How to paint stained woodwork white.
In the late 80’s, early 90’s a lot of new build houses were built with stained staircases. As with many decorating trends, this has now gone out of fashion. So this is how to paint stained woodwork white. I would always recommend removing carpets, but it can also be completed with careful masking. If done correctly, it will be chip resistant and will brighten up any hall stairs and landing.
The featured staircase was sprayed using my HVLP sprayer. Using a HVLP sprayer gives a factory finish that cannot be achieved with a traditional brush finish. It is quicker and leaves very little overspray. On domestic properties I only use acrylic or water based paints. There several advantages, low odour, fast drying times and most important it stays whiter for longer.
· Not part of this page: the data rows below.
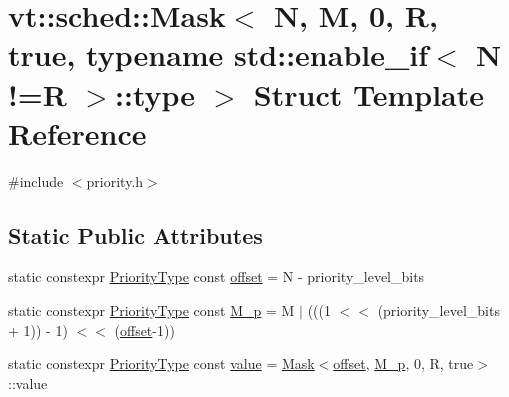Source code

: \hypertarget{structvt_1_1sched_1_1_mask_3_01_n_00_01_m_00_010_00_01_r_00_01true_00_01typename_01std_1_1enable84a8b0b373fb69b0fca50672234c2a86}{}\section{vt\+:\+:sched\+:\+:Mask$<$ N, M, 0, R, true, typename std\+:\+:enable\+\_\+if$<$ N !=R $>$\+:\+:type $>$ Struct Template Reference}
\label{structvt_1_1sched_1_1_mask_3_01_n_00_01_m_00_010_00_01_r_00_01true_00_01typename_01std_1_1enable84a8b0b373fb69b0fca50672234c2a86}


{\ttfamily \#include $<$priority.\+h$>$}

\subsection*{Static Public Attributes}
\begin{DoxyCompactItemize}
\item 
static constexpr \hyperlink{namespacevt_a86bff9f556eb761b27fc8600d006ac04}{Priority\+Type} const \hyperlink{structvt_1_1sched_1_1_mask_3_01_n_00_01_m_00_010_00_01_r_00_01true_00_01typename_01std_1_1enable84a8b0b373fb69b0fca50672234c2a86_a135ff903440365afaf87ffb49e822820}{offset} = N -\/ priority\+\_\+level\+\_\+bits
\item 
static constexpr \hyperlink{namespacevt_a86bff9f556eb761b27fc8600d006ac04}{Priority\+Type} const \hyperlink{structvt_1_1sched_1_1_mask_3_01_n_00_01_m_00_010_00_01_r_00_01true_00_01typename_01std_1_1enable84a8b0b373fb69b0fca50672234c2a86_ac7b7308185e80b997833fc8575384ea0}{M\+\_\+p} = M $\vert$ (((1 $<$$<$ (priority\+\_\+level\+\_\+bits + 1)) -\/ 1) $<$$<$ (\hyperlink{structvt_1_1sched_1_1_mask_3_01_n_00_01_m_00_010_00_01_r_00_01true_00_01typename_01std_1_1enable84a8b0b373fb69b0fca50672234c2a86_a135ff903440365afaf87ffb49e822820}{offset}-\/1))
\item 
static constexpr \hyperlink{namespacevt_a86bff9f556eb761b27fc8600d006ac04}{Priority\+Type} const \hyperlink{structvt_1_1sched_1_1_mask_3_01_n_00_01_m_00_010_00_01_r_00_01true_00_01typename_01std_1_1enable84a8b0b373fb69b0fca50672234c2a86_a9b04f95f8b193e0b8f6e09ad2e580c4a}{value} = \hyperlink{structvt_1_1sched_1_1_mask}{Mask}$<$\hyperlink{structvt_1_1sched_1_1_mask_3_01_n_00_01_m_00_010_00_01_r_00_01true_00_01typename_01std_1_1enable84a8b0b373fb69b0fca50672234c2a86_a135ff903440365afaf87ffb49e822820}{offset}, \hyperlink{structvt_1_1sched_1_1_mask_3_01_n_00_01_m_00_010_00_01_r_00_01true_00_01typename_01std_1_1enable84a8b0b373fb69b0fca50672234c2a86_ac7b7308185e80b997833fc8575384ea0}{M\+\_\+p}, 0, R, true$>$\+::value
\end{DoxyCompactItemize}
The staircase was prepared using a dust free sander. All knots in the wood were treated with a shellac primer. Minimal masking is done on the first day
I then applied a “grip primer”. Using a grip primer on varnished surfaces is vitally important, and a step often missed by DIYer’s. The grip primer bonds to the varnish and stops paint chipping off. I used Zinseers Cover stain.
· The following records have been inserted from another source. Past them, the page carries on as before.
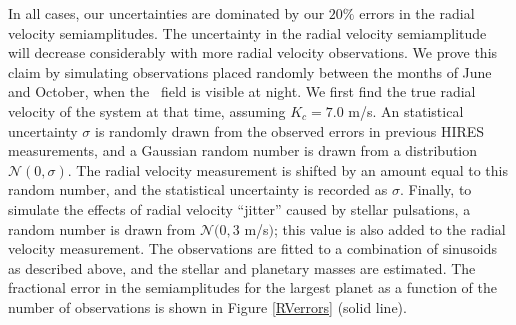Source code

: In all cases, our uncertainties are dominated by our $20 \%$ errors in the radial velocity semiamplitudes. The uncertainty in the radial velocity semiamplitude will decrease considerably with more radial velocity observations. We prove this claim by simulating observations placed randomly between the months of June and October, when the \kep\ field is visible at night. We first find the true radial velocity of the system at that time, assuming $K_c = 7.0$ m/s. An statistical uncertainty $\sigma$ is randomly drawn from the observed errors in previous HIRES measurements, and a Gaussian random number is drawn from a distribution $\mathcal{N}(0,\sigma)$. The radial velocity measurement is shifted by an amount equal to this random number, and the statistical uncertainty is recorded as $\sigma$. Finally, to simulate the effects of radial velocity ``jitter'' caused by stellar pulsations, a random number is drawn from $\mathcal{N}(0,3 $ m/s$)$; this value is also added to the radial velocity measurement. The observations are fitted to a combination of sinusoids as described above, and the stellar and planetary masses are estimated. The fractional error in the semiamplitudes for the largest planet as a function of the number of observations is shown in Figure \ref{RVerrors} (solid line).


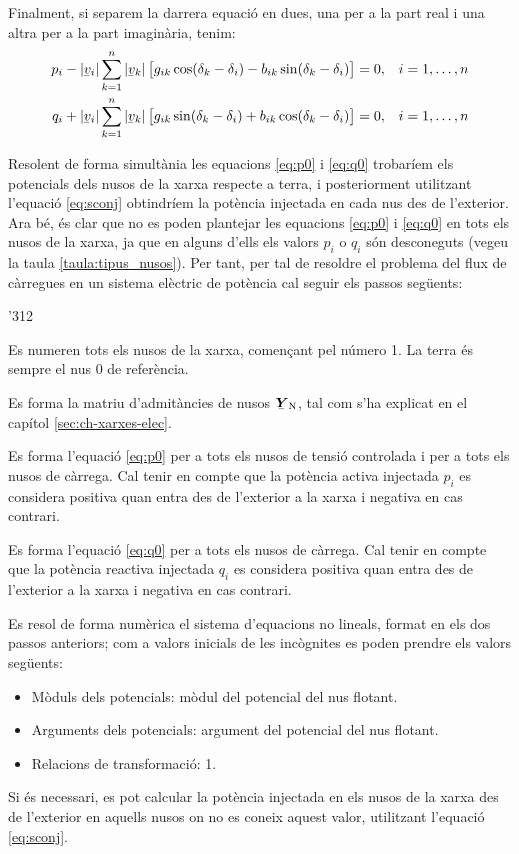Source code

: Finalment, si separem la darrera equació en dues, una per a  la part real i  una altra per
a la part imaginària, tenim:
\begin{align}
    p_i - |\cmplx{v}_i| \sum^n_{k=1}  |\cmplx{v}_k|\, \bigl[ g_{ik} \cos(\delta_k - \delta_i) -
     b_{ik} \sin(\delta_k - \delta_i) \bigr] &= 0,  & i&=1,\ldots,n\label{eq:p0} \\
    q_i + |\cmplx{v}_i| \sum^n_{k=1}  |\cmplx{v}_k| \,\bigl[ g_{ik} \sin(\delta_k - \delta_i) +
      b_{ik} \cos(\delta_k - \delta_i) \bigr] &= 0, & i&=1,\ldots,n\label{eq:q0}
\end{align}

Resolent de forma simultània les equacions \eqref{eq:p0} i
\eqref{eq:q0} trobaríem els potencials dels nusos de la xarxa
respecte a  terra, i posteriorment utilitzant l'equació
\eqref{eq:sconj} obtindríem la potència injectada en cada nus des
de l'exterior. Ara bé, és clar que no es poden plantejar les
equacions \eqref{eq:p0} i \eqref{eq:q0} en tots els nusos de la
xarxa, ja que en alguns d'ells els valors $p_i$ o $q_i$ són
desconeguts (vegeu la taula \vref{taula:tipus_nusos}). Per tant, per
tal de resoldre el problema del flux de càrregues en un sistema
elèctric de potència cal seguir els passos següents:
\begin{dingautolist}{'312}
    \item Es numeren tots els nusos de la xarxa, començant pel número 1. La terra és sempre el nus 0 de referència.
   \item Es forma la matriu d'admitàncies de nusos $\mcmplx{Y}\ped{N}$, tal com s'ha
   explicat en el capítol \ref{sec:ch-xarxes-elec}.
   \item Es forma l'equació \eqref{eq:p0} per a tots els nusos de tensió controlada i per
   a tots els nusos de càrrega. Cal tenir en compte que la potència activa  injectada $p_i$ es considera
   positiva quan entra des de l'exterior a la xarxa i negativa en cas contrari.
   \item Es forma l'equació \eqref{eq:q0} per a tots els nusos de càrrega. Cal tenir en compte
   que la potència reactiva injectada $q_i$  es considera positiva quan entra des de l'exterior a la xarxa i negativa en cas contrari.
   \item Es resol de forma numèrica el sistema d'equacions no lineals, format en els dos
   passos anteriors; com a valors inicials de les incògnites es poden prendre els valors
   següents:
   \begin{itemize}
    \item Mòduls dels potencials: mòdul del potencial del nus flotant.
    \item Arguments dels potencials: argument del potencial del nus flotant.
    \item Relacions de transformació: 1.
   \end{itemize}
   \item Si és necessari,  es pot calcular la potència injectada en els nusos de la xarxa
   des de l'exterior en aquells nusos on no es
   coneix aquest valor, utilitzant    l'equació \eqref{eq:sconj}.
\end{dingautolist}


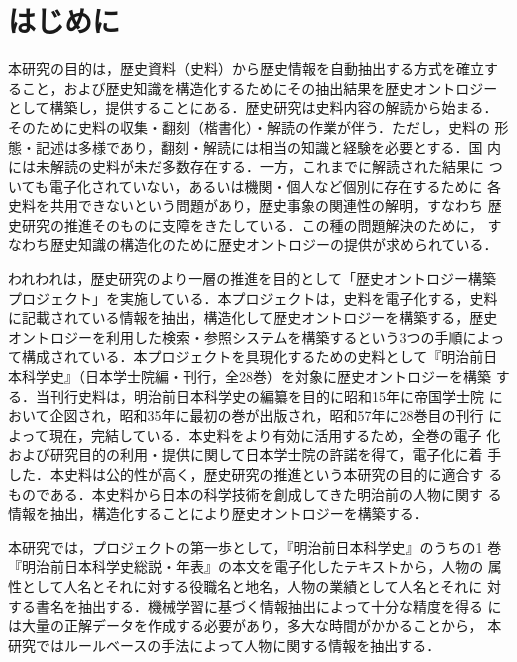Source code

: \documentclass[japanese]{jnlp_1.4}
\begin{document}
\maketitle



\section{はじめに}

本研究の目的は，歴史資料（史料）から歴史情報を自動抽出する方式を確立す
ること，および歴史知識を構造化するためにその抽出結果を歴史オントロジー
として構築し，提供することにある．歴史研究は史料内容の解読から始まる．
そのために史料の収集・翻刻（楷書化）・解読の作業が伴う．ただし，史料の
形態・記述は多様であり，翻刻・解読には相当の知識と経験を必要とする．国
内には未解読の史料が未だ多数存在する．一方，これまでに解読された結果に
ついても電子化されていない，あるいは機関・個人など個別に存在するために
各史料を共用できないという問題があり，歴史事象の関連性の解明，すなわち
歴史研究の推進そのものに支障をきたしている．この種の問題解決のために，
すなわち歴史知識の構造化のために歴史オントロジーの提供が求められている．

われわれは，歴史研究のより一層の推進を目的として「歴史オントロジー構築
プロジェクト」を実施している．本プロジェクトは，史料を電子化する，史料
に記載されている情報を抽出，構造化して歴史オントロジーを構築する，歴史
オントロジーを利用した検索・参照システムを構築するという3つの手順によっ
て構成されている．本プロジェクトを具現化するための史料として『明治前日
本科学史』（日本学士院編・刊行，全28巻）を対象に歴史オントロジーを構築
する．当刊行史料は，明治前日本科学史の編纂を目的に昭和15年に帝国学士院
において企図され，昭和35年に最初の巻が出版され，昭和57年に28巻目の刊行
によって現在，完結している．本史料をより有効に活用するため，全巻の電子
化および研究目的の利用・提供に関して日本学士院の許諾を得て，電子化に着
手した．本史料は公的性が高く，歴史研究の推進という本研究の目的に適合す
るものである．本史料から日本の科学技術を創成してきた明治前の人物に関す
る情報を抽出，構造化することにより歴史オントロジーを構築する．

本研究では，プロジェクトの第一歩として，『明治前日本科学史』のうちの1 
巻『明治前日本科学史総説・年表』の本文を電子化したテキストから，人物の
属性として人名とそれに対する役職名と地名，人物の業績として人名とそれに
対する書名を抽出する．機械学習に基づく情報抽出によって十分な精度を得る
には大量の正解データを作成する必要があり，多大な時間がかかることから，
本研究ではルールベースの手法によって人物に関する情報を抽出する．
\end{document}
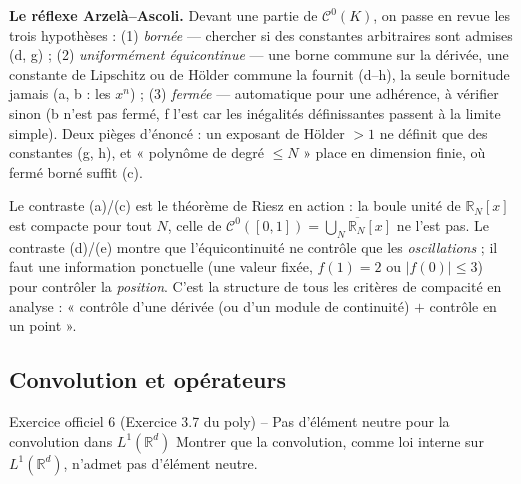 \documentclass[11pt,a4paper]{article}
\newcommand{\R}{\mathbb{R}}
\newcommand{\adh}[1]{\overline{#1}}
\newcommand{\Cz}{\mathcal{C}^0}
\theoremstyle{definition}
\begin{document}
\begin{pointcle}
\textbf{Le réflexe Arzelà--Ascoli.} Devant une partie de $\Cz(K)$, on passe en revue les trois hypothèses : (1) \emph{bornée} — chercher si des constantes arbitraires sont admises (d, g) ; (2) \emph{uniformément équicontinue} — une borne commune sur la dérivée, une constante de Lipschitz ou de Hölder commune la fournit (d--h), la seule bornitude jamais (a, b : les $x^n$) ; (3) \emph{fermée} — automatique pour une adhérence, à vérifier sinon (b n'est pas fermé, f l'est car les inégalités définissantes passent à la limite simple). Deux pièges d'énoncé : un exposant de Hölder $>1$ ne définit que des constantes (g, h), et « polynôme de degré $\le N$ » place en dimension finie, où fermé borné suffit (c).
\end{pointcle}

\begin{commentaire}
Le contraste (a)/(c) est le théorème de Riesz en action : la boule unité de $\R_N[x]$ est compacte pour tout $N$, celle de $\Cz([0,1])=\adh{\bigcup_N\R_N[x]}$ ne l'est pas. Le contraste (d)/(e) montre que l'équicontinuité ne contrôle que les \emph{oscillations} ; il faut une information ponctuelle (une valeur fixée, $f(1)=2$ ou $|f(0)|\le3$) pour contrôler la \emph{position}. C'est la structure de tous les critères de compacité en analyse : « contrôle d'une dérivée (ou d'un module de continuité) $+$ contrôle en un point ».
\end{commentaire}

\subsection*{Convolution et opérateurs}

\begin{exo}{Exercice officiel 6 (Exercice 3.7 du poly) -- Pas d'élément neutre pour la convolution dans $L^1(\R^d)$}
Montrer que la convolution, comme loi interne sur $L^1(\R^d)$, n'admet pas d'élément neutre.
\end{exo}
\end{document}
All filling and caulking was completed. It is amazing how many gaps and holes you find on a stained timber staircase as soon as you put a coat of primer on!
A gentle rub down with a Mirka Gold flex pad and tack ragged down.
Two coats of Crown Fastflow Undercoat sprayed on, any filling between coats. Once again lightly sanded between coats.
Final day. Sprayed two coats of Crown Fastflow Gloss. Removed masking.
Painting a stained staircase dramatically changes a hall, stairs and landing. If done correctly it will last for years.